Debian is a world-class Linux distribution. It is used on it’s own
for so many applications (desktop, laptop, workstation, handeld,
server, etc.) as well as the foundation for so many wonderful
projects ((U|K|X)buntu, Maemo, etc.). Personally, I run Debian on
my laptop as well as my servers. In fact, when I went to see about
setting up a little ad-hoc cluster, I was rather disappointed.
Though there are a few
clustering tools available,
as well as several distributed filesystems
(GFS,
GlusterFS,
OCFS2, and
Lustre),
shockingly, I could not find any implementation of MapReduce
available in the Debian repositories. For those who might not know,
MapReduce is a novel data-processing system developed by Google for
internal usage and described in their publication entitled
MapReduce: Simplified Data Processing on Large Clusters.
For the enlightened out there, it should be clear that the name and
mechanism are derived from Lisp’s map and reduce functions. In
any case, though Google’s implementation is proprietary, there have
been several implementations based on their paper both written in
and geared toward a variety of programming languages.

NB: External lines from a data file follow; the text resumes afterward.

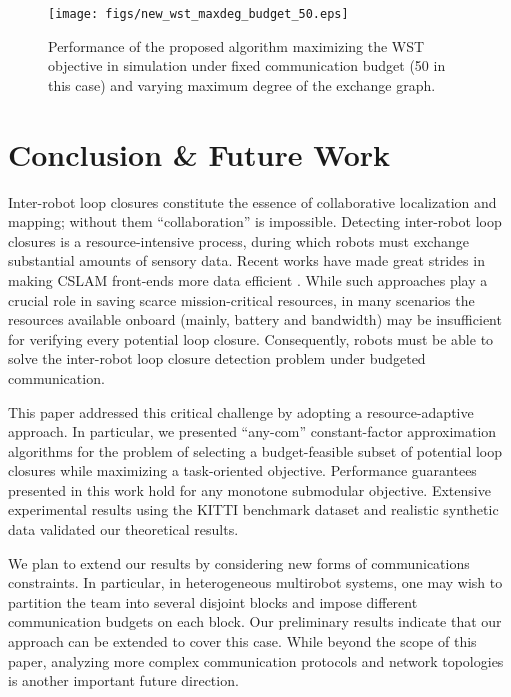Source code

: \documentclass[conference]{IEEEtran}
\begin{document}
\begin{figure}[t]
\centering
\texttt{[image: figs/new\_wst\_maxdeg\_budget\_50.eps]}
\caption{\small Performance of the proposed algorithm maximizing the WST objective in simulation under fixed communication budget (50 in this case) and varying maximum degree of the exchange graph.}
\label{fig:wst_maxdeg_budget_50}
\vspace{-0.2cm}
\end{figure}

\section{Conclusion \& Future Work}
\label{sec:conclusion}
Inter-robot loop closures constitute the essence of collaborative localization
and mapping; without them ``collaboration'' is impossible. Detecting
inter-robot loop closures is a resource-intensive process, during which robots
must exchange substantial amounts of sensory data. Recent works have made great
strides in making CSLAM front-ends more data efficient
\cite{CieslewskiChoudhary17,Giamou18_ICRA}. While such approaches play a crucial role
in saving scarce mission-critical resources, in many scenarios the resources
available onboard (mainly, battery and bandwidth) may be insufficient for
verifying every potential loop closure. Consequently, robots must be able to solve
the inter-robot loop closure detection problem under budgeted communication.

This paper addressed this critical challenge by adopting a resource-adaptive
approach. In particular, we presented ``any-com'' constant-factor approximation
algorithms for the problem of selecting a budget-feasible subset of potential loop closures
while maximizing a task-oriented objective.  Performance guarantees presented in
this work hold for any monotone submodular objective.  Extensive experimental
results using the KITTI benchmark dataset and realistic synthetic data validated
our theoretical results.

We plan to extend our results by considering new forms of communications constraints.
In particular, in heterogeneous multirobot systems, one may wish to partition the team into
several disjoint blocks and impose different communication budgets on each
block. Our preliminary results indicate that our approach can be extended to
cover this case. While beyond the scope of
this paper, analyzing more complex communication protocols and network
topologies is another important future direction. 
\end{document}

Unfortunately, none of these are available in the Debian
repositories. In all fairness, Debian does include
CouchDB which uses map and reduce
functions for generating views. However, it’s not a solution aimed
at sorting and processing huge amounts of data, though it is an
interesting and capable piece of software. So, to try and get
things moving, I have filed three Debian RFPs (Request For Package)
for a few seperate MapReduce implementations.
- Hadoop
- Probably the most well-known of the Free/Open Source
implementations. Includes a distributed filesystem (HDFS),
scaleable distributed database (HBase) and tools to get you going
from start to finish. Hadoop is written in Java though it can
interoperate with other languages
([Scala](http://scala-blogs.org/2008/09/scalable-language-and-scalable.html),
too). It's a top-level project of the
[Apache Software Foundation](http://www.apache.org/) and licensed
under the
[Apache License 2.0](http://www.apache.org/licenses/LICENSE-2.0.html)
- [http://hadoop.apache.org](http://hadoop.apache.org/)
- Skynet
- A MapReduce implementation written in Ruby. It’s designed to be fault-tolerant and distrubuted, just like the big boys. Originally written for use at Geni.com and licensed under the MIT License - http://skynet.rubyforge.org/
- Disco
- Though the implementation is itself written in Erlang, thus providing excellent distributed fault-tolerance, Disco jobs can be written in Python. It was developed as an in-house tool for rapid data analysis at Nokia and they seem to be quite keen on it. Disco is licensed under a modified BSD License. Page at http://discoproject.org/ and code at http://github.com/tuulos/disco/tree/master
Ok, there might be a few objections to my choices. Why did I leave out neat projects like GridGain, FileMap and BashReduce? Well, for starters, GridGain is another Java implementation that doesn’t seem (at least to me) to have the same momentum Hadoop does. FileMap and BashReduce, while novel, useful and fascinating, are not designed for use in networked environments and are therefore unsuitable for cluster situations. So then whey not MapSharp? Well, primarily because of all the Debian Mono debates going on right now (Gnome’s fail!) . I’ve done work in C# and it’s got some neat features but cool stuff doesn’t and will not ensure that users are not liable from patent litigation. Also, it seems like those RFPs have some mistakes, so if anyone figures out how to edit them, let me know so I can clean them up.